References/Further reading


  1. How can aspiring researchers develop the core skills needed to work with big data? There are multiple courses in epidemiology in universities across the UK; you need a grounding in the fundamentals of observational studies, then arrange collaboration with engineers and statisticians for data analysis (such as at the FARR Institute). The most difficult part part is finding time and funding for an OOPE.
  2. Why are we happy for medical research groups to use our data, but not for example government surveillance services to use our data? This comes down to the interest of individual verses the interests of the public, and how this impacts on the eight ethical elements discussed by Sarah. The panel also thought there may be a generational component to this – are the younger generation happier with their data being “owned” (e.g. Google and Facebook), or are they more aware of the hazards?

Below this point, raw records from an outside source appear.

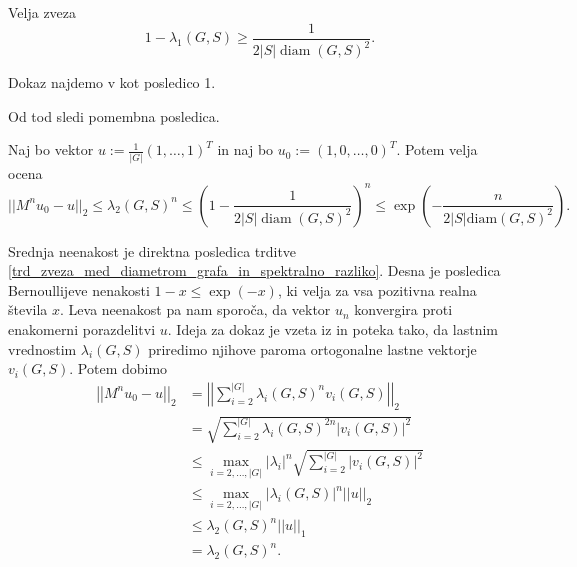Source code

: \begin{trditev}
\label{trd_zveza_med_diametrom_grafa_in_spektralno_razliko}
 Velja zveza \begin{equation*}
 1 - \lambda_1(G, S) \ge \frac{1}{2 \lvert S \rvert \operatorname{diam}(G, S)^2}.
 \end{equation*}  
\end{trditev}
\begin{dokaz}
Dokaz najdemo v \cite{Diaconis_1993} kot posledico 1.  %
\end{dokaz}

Od tod sledi pomembna posledica. \begin{posledica}
\label{psl_posledica_zveze_diameter}
Naj bo vektor $u := \frac{1}{\lvert G \rvert} (1, \ldots, 1)^T$ in naj bo $u_0 := (1, 0, \ldots ,0)^T$. Potem velja ocena \begin{equation*}
\lvert \lvert M^{n} u_0 - u \rvert \rvert_2 \le \lambda_2(G, S)^{n} \le \left( 1 - \frac{1}{2 \lvert S \rvert \operatorname{diam}(G, S)^2 } \right)^{n} \le \exp(- \frac{n}{2 \lvert S \rvert \text{diam}(G, S)^2 }). 
\end{equation*}    
\end{posledica}
\begin{dokaz}
Srednja neenakost je direktna posledica trditve \ref{trd_zveza_med_diametrom_grafa_in_spektralno_razliko}. Desna je posledica Bernoullijeve nenakosti $1 - x \le \exp(-x)$, ki velja za vsa pozitivna realna števila $x$.
Leva neenakost pa nam sporoča, da vektor $u_n$ konvergira proti enakomerni porazdelitvi $u$. Ideja za dokaz je vzeta iz \cite[str.~2]{Trevisan_2008} in poteka tako, da lastnim vrednostim $\lambda_i(G, S)$ priredimo njihove paroma ortogonalne lastne vektorje $v_i(G, S)$.
Potem dobimo \begin{align*}
  \left|\left| M^{n}u_0 -  u  \right|\right|_2 &= \left|\left|  \sum_{i = 2}^{\left| G \right|} \lambda_i(G, S)^n  v_i(G, S)     \right|\right|_2  \\
    &= \sqrt{ \sum_{i = 2}^{\left| G \right|} \lambda_i(G, S)^{2n}  \left| v_i(G, S) \right|^2   }  \\
    &\le \max_{i = 2, \ldots, \left| G \right| } \left| \lambda_i \right|^{n} \sqrt{\sum_{i = 2}^{\left| G \right| } \left| v_i(G, S) \right|^2} \\
    &\le   \max_{i = 2, \ldots, \left| G \right| } \left| \lambda_i(G, S) \right|^{n} \left|\left| u \right|\right|_2 \\
    &\le \lambda_2(G, S)^{n} \lvert\lvert u \rvert\rvert_1 \\
    &= \lambda_2(G, S)^{n}.
\end{align*}
\end{dokaz}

  3. How can we tie this in with randomisation to provide solid information regarding causation? The key in doing any big data research is to randomise where you can in advance to avoid confounders. An example of this would be government or health policies; randomise then assess the impact, rather than universally enforce and perform a retrospective observational review. There are limitations to this (you can’t randomise where a weekend falls), but this means reframing the question: learn what you can from the observational study, but rather than a knee-jerk response and blanket implementation of a single policy trial multiple different and randomised responses to the problem, and compare these prospectively.